### Dataset entries
──────────────────────────────
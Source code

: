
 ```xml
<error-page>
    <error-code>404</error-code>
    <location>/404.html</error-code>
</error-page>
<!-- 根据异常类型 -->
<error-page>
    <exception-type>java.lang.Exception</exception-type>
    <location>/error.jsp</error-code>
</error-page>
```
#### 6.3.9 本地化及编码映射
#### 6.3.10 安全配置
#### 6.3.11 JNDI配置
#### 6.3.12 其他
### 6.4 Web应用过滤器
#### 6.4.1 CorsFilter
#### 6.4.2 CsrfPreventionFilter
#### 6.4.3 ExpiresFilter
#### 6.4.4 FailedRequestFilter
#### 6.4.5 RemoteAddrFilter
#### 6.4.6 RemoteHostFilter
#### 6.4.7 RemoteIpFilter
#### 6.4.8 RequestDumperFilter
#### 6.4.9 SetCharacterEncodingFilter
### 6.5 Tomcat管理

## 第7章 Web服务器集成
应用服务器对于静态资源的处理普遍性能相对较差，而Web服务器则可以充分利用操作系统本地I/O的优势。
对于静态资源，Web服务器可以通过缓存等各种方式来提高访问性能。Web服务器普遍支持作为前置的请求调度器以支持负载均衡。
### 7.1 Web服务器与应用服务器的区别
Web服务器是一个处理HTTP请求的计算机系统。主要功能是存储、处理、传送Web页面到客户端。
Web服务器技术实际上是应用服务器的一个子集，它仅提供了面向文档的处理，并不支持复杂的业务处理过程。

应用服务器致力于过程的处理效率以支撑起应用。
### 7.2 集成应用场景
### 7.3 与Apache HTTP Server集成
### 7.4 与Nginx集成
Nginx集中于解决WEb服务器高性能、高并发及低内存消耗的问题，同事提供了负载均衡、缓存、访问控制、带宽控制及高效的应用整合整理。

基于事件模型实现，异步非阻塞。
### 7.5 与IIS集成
──────────────────────────────
### What the exercise asks
The output should be exactly the lines from the one containing "#### 6.4.6 RemoteHostFilter" to the final line of the listing above, inclusive.

### Solution to the problem
#### 6.4.6 RemoteHostFilter
#### 6.4.7 RemoteIpFilter
#### 6.4.8 RequestDumperFilter
#### 6.4.9 SetCharacterEncodingFilter
### 6.5 Tomcat管理

## 第7章 Web服务器集成
应用服务器对于静态资源的处理普遍性能相对较差，而Web服务器则可以充分利用操作系统本地I/O的优势。
对于静态资源，Web服务器可以通过缓存等各种方式来提高访问性能。Web服务器普遍支持作为前置的请求调度器以支持负载均衡。
### 7.1 Web服务器与应用服务器的区别
Web服务器是一个处理HTTP请求的计算机系统。主要功能是存储、处理、传送Web页面到客户端。
Web服务器技术实际上是应用服务器的一个子集，它仅提供了面向文档的处理，并不支持复杂的业务处理过程。

应用服务器致力于过程的处理效率以支撑起应用。
### 7.2 集成应用场景
### 7.3 与Apache HTTP Server集成
### 7.4 与Nginx集成
Nginx集中于解决WEb服务器高性能、高并发及低内存消耗的问题，同事提供了负载均衡、缓存、访问控制、带宽控制及高效的应用整合整理。

基于事件模型实现，异步非阻塞。
### 7.5 与IIS集成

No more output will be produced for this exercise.